What this task involves: Set down the records below in full, exactly as they read.

Records drawn from a dataset:
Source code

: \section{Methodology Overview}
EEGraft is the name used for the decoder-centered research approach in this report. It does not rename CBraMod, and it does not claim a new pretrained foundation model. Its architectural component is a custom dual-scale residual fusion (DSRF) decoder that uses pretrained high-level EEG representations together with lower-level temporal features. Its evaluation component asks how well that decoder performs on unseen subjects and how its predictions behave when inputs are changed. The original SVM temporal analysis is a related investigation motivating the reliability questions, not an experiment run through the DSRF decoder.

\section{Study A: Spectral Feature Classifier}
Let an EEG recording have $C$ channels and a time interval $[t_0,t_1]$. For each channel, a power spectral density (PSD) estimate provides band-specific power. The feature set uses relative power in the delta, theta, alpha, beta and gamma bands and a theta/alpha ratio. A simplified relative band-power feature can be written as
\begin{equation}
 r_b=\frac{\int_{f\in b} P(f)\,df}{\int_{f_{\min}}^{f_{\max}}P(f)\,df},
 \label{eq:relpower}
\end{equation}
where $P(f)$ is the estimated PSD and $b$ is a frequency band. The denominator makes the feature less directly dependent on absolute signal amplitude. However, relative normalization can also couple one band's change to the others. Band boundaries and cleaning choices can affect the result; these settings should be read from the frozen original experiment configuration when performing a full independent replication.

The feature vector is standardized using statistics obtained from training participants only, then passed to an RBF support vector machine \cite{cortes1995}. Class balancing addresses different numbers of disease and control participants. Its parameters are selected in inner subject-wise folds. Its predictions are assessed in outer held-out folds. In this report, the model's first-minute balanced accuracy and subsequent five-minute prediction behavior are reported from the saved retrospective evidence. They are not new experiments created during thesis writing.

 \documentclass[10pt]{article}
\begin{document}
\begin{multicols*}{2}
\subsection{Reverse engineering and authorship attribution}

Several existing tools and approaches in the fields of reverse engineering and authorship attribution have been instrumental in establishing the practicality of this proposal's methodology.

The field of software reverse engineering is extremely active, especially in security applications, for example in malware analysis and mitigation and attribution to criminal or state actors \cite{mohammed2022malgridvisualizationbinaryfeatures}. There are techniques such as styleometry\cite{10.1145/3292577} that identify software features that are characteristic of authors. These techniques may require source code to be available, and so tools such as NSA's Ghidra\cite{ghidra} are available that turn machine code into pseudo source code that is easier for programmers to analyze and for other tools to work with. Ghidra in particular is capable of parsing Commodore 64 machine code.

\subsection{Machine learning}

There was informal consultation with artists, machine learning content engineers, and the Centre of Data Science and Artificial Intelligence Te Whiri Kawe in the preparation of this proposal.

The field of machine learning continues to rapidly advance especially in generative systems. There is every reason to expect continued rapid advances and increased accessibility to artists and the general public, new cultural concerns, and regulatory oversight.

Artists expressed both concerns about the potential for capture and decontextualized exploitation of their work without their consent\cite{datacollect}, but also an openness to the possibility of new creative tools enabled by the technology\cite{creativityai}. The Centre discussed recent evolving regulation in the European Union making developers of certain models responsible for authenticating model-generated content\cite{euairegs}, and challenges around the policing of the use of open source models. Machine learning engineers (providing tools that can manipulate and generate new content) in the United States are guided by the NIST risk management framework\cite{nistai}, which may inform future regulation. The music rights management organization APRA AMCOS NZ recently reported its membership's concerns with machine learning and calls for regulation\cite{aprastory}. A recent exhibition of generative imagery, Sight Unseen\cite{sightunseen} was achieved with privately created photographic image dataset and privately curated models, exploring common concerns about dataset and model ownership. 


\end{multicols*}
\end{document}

Solution to the exercise:
Source code

: \section{Methodology Overview}
EEGraft is the name used for the decoder-centered research approach in this report. It does not rename CBraMod, and it does not claim a new pretrained foundation model. Its architectural component is a custom dual-scale residual fusion (DSRF) decoder that uses pretrained high-level EEG representations together with lower-level temporal features. Its evaluation component asks how well that decoder performs on unseen subjects and how its predictions behave when inputs are changed. The original SVM temporal analysis is a related investigation motivating the reliability questions, not an experiment run through the DSRF decoder.

\section{Study A: Spectral Feature Classifier}
Let an EEG recording have $C$ channels and a time interval $[t_0,t_1]$. For each channel, a power spectral density (PSD) estimate provides band-specific power. The feature set uses relative power in the delta, theta, alpha, beta and gamma bands and a theta/alpha ratio. A simplified relative band-power feature can be written as
\begin{equation}
 r_b=\frac{\int_{f\in b} P(f)\,df}{\int_{f_{\min}}^{f_{\max}}P(f)\,df},
 \label{eq:relpower}
\end{equation}
where $P(f)$ is the estimated PSD and $b$ is a frequency band. The denominator makes the feature less directly dependent on absolute signal amplitude. However, relative normalization can also couple one band's change to the others. Band boundaries and cleaning choices can affect the result; these settings should be read from the frozen original experiment configuration when performing a full independent replication.

The feature vector is standardized using statistics obtained from training participants only, then passed to an RBF support vector machine \cite{cortes1995}. Class balancing addresses different numbers of disease and control participants. Its parameters are selected in inner subject-wise folds. Its predictions are assessed in outer held-out folds. In this report, the model's first-minute balanced accuracy and subsequent five-minute prediction behavior are reported from the saved retrospective evidence. They are not new experiments created during thesis writing.

 \documentclass[10pt]{article}
\begin{document}
\begin{multicols*}{2}
\subsection{Reverse engineering and authorship attribution}

Several existing tools and approaches in the fields of reverse engineering and authorship attribution have been instrumental in establishing the practicality of this proposal's methodology.

The field of software reverse engineering is extremely active, especially in security applications, for example in malware analysis and mitigation and attribution to criminal or state actors \cite{mohammed2022malgridvisualizationbinaryfeatures}. There are techniques such as styleometry\cite{10.1145/3292577} that identify software features that are characteristic of authors. These techniques may require source code to be available, and so tools such as NSA's Ghidra\cite{ghidra} are available that turn machine code into pseudo source code that is easier for programmers to analyze and for other tools to work with. Ghidra in particular is capable of parsing Commodore 64 machine code.

\subsection{Machine learning}

There was informal consultation with artists, machine learning content engineers, and the Centre of Data Science and Artificial Intelligence Te Whiri Kawe in the preparation of this proposal.

The field of machine learning continues to rapidly advance especially in generative systems. There is every reason to expect continued rapid advances and increased accessibility to artists and the general public, new cultural concerns, and regulatory oversight.

Artists expressed both concerns about the potential for capture and decontextualized exploitation of their work without their consent\cite{datacollect}, but also an openness to the possibility of new creative tools enabled by the technology\cite{creativityai}. The Centre discussed recent evolving regulation in the European Union making developers of certain models responsible for authenticating model-generated content\cite{euairegs}, and challenges around the policing of the use of open source models. Machine learning engineers (providing tools that can manipulate and generate new content) in the United States are guided by the NIST risk management framework\cite{nistai}, which may inform future regulation. The music rights management organization APRA AMCOS NZ recently reported its membership's concerns with machine learning and calls for regulation\cite{aprastory}. A recent exhibition of generative imagery, Sight Unseen\cite{sightunseen} was achieved with privately created photographic image dataset and privately curated models, exploring common concerns about dataset and model ownership. 


\end{multicols*}
\end{document}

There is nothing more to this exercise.